İngilizce içindeki flourishing kelimesi başarılı, muvaffak, başarı, (hayvan, bitki) çok iyi büyümek, gelişmek, gelişmek, büyümek, serpilmek, başarılı olmak, süslü konuşma, süslü yazı, abartılı jest, gösterişli hareket, fanfar, sallamak, sağa sola sallamak anlamına gelir. Daha fazla bilgi için lütfen aşağıdaki ayrıntılara bakın.

telaffuz dinle

flourishing kelimesinin anlamı

başarılı, muvaffak

adjective (successful)

(sıfat: Varlıkların ve kavramların (isimlerin) niteliklerini, sayılarını, ölçülerini belirtir.)
Rand owns a flourishing publishing house.

başarı

noun (prosperity)

(isim: Canlı cansız bütün varlıkları ve kavramları ifade eder.)
At the height of the company's flourishing, the employees received large bonuses several times a year.

(hayvan, bitki) çok iyi büyümek, gelişmek

intransitive verb (animals, crops: thrive)

(geçişsiz fiil: Fiil bir nesne olmadan gerçekleşiyor ve sadece öznenin üstünde kalıyorsa bu geçişsiz fiildir (örnek: "çocuk konuşuyor").)
The farmer's crops flourished in the warm spring weather.

gelişmek, büyümek, serpilmek

intransitive verb (prosper, develop well)

(geçişsiz fiil: Fiil bir nesne olmadan gerçekleşiyor ve sadece öznenin üstünde kalıyorsa bu geçişsiz fiildir (örnek: "çocuk konuşuyor").)
The country's economy is flourishing.

başarılı olmak

intransitive verb (person: be successful)

(geçişsiz fiil: Fiil bir nesne olmadan gerçekleşiyor ve sadece öznenin üstünde kalıyorsa bu geçişsiz fiildir (örnek: "çocuk konuşuyor").)
Dan flourished in his new work environment.

süslü konuşma, süslü yazı

noun (speech, writing: embellishment)

(isim: Canlı cansız bütün varlıkları ve kavramları ifade eder.)
Erin finished her signature with an elaborate flourish.

abartılı jest, gösterişli hareket

noun (theatrical gesture)

(isim: Canlı cansız bütün varlıkları ve kavramları ifade eder.)
The actor bowed with a flourish.

fanfar

noun (music: embellishment) (müzik)

(isim: Canlı cansız bütün varlıkları ve kavramları ifade eder.)
The saxophone player incorporated a lot of flourishes into the solo.

sallamak, sağa sola sallamak

transitive verb (brandish)

(geçişli fiil: Fiillin belirttiği hareket ya da olay nesne üzerinde gerçekleşiyorsa yani bir nesneyi etkiliyorsa bu geçişli fiildir (örnek: "çocuk yemeğini yedi").)
The fencer flourished his sword.

İngilizce öğrenelim

Artık flourishing'ün İngilizce içindeki anlamı hakkında daha fazla bilgi sahibi olduğunuza göre, seçilen örnekler aracılığıyla bunların nasıl kullanılacağını ve nasıl yapılacağını öğrenebilirsiniz. onları okuyun. Ve önerdiğimiz ilgili kelimeleri öğrenmeyi unutmayın. Web sitemiz sürekli olarak yeni kelimeler ve yeni örneklerle güncellenmektedir, böylece bilmediğiniz diğer kelimelerin anlamlarını İngilizce içinde arayabilirsiniz.
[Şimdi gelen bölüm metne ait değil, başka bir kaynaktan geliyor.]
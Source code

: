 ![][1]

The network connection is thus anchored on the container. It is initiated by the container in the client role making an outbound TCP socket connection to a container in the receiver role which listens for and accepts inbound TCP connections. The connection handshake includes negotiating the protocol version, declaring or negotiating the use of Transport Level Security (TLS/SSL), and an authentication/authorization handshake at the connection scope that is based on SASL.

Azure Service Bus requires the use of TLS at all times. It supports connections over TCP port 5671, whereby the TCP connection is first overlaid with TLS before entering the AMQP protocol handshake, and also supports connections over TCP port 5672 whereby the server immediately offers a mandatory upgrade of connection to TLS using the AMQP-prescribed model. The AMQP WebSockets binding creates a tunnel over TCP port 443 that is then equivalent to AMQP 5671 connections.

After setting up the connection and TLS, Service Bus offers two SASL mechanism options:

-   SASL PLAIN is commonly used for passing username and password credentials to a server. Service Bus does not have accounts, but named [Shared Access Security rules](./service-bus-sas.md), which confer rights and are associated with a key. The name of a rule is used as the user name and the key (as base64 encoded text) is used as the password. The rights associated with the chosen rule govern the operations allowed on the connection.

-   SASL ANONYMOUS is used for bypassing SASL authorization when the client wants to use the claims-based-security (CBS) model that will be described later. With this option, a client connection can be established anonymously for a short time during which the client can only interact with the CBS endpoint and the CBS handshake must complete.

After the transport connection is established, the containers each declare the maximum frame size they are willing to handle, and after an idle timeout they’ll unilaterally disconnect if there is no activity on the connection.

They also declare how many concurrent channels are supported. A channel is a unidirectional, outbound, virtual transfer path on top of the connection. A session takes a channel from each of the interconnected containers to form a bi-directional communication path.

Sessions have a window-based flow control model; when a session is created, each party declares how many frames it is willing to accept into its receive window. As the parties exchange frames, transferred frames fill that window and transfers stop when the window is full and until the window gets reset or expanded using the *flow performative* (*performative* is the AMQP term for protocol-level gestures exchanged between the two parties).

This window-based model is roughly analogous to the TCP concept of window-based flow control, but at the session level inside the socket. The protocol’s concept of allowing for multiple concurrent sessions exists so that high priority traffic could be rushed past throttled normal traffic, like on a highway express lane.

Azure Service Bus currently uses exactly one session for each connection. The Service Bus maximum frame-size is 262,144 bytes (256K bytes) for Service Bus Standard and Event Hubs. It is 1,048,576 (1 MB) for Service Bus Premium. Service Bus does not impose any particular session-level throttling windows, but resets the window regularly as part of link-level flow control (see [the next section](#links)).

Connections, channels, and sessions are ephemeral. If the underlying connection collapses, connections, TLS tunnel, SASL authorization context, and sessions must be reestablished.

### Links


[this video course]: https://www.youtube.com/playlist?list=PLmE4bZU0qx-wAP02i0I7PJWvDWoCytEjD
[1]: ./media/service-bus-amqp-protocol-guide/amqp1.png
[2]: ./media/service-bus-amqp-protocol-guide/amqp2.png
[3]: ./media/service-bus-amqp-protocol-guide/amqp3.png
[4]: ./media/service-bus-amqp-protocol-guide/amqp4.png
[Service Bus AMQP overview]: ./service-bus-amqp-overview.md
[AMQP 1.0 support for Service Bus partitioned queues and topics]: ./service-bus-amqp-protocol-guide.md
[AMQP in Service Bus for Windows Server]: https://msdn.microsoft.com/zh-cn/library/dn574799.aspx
İngilizce hakkında bilginiz var mı

İngilizce, İngiltere'ye göç eden ve 1400 yılı aşkın bir süre içinde gelişen Germen kabilelerinden gelmektedir. İngilizce, Çince ve İspanyolca'dan sonra dünyada en çok konuşulan üçüncü dildir. En çok öğrenilen ikinci dildir. ve yaklaşık 60 egemen ülkenin resmi dilidir.Bu dil, ikinci ve yabancı dil olarak anadili konuşanlardan daha fazla sayıda konuşmacıya sahiptir.İngilizce aynı zamanda Birleşmiş Milletler, Avrupa Birliği ve diğer birçok uluslararası kuruluşun ortak resmi dilidir. ve bölgesel organizasyonlar. Günümüzde dünyanın her yerindeki İngilizce konuşanlar nispeten kolaylıkla iletişim kurabiliyor.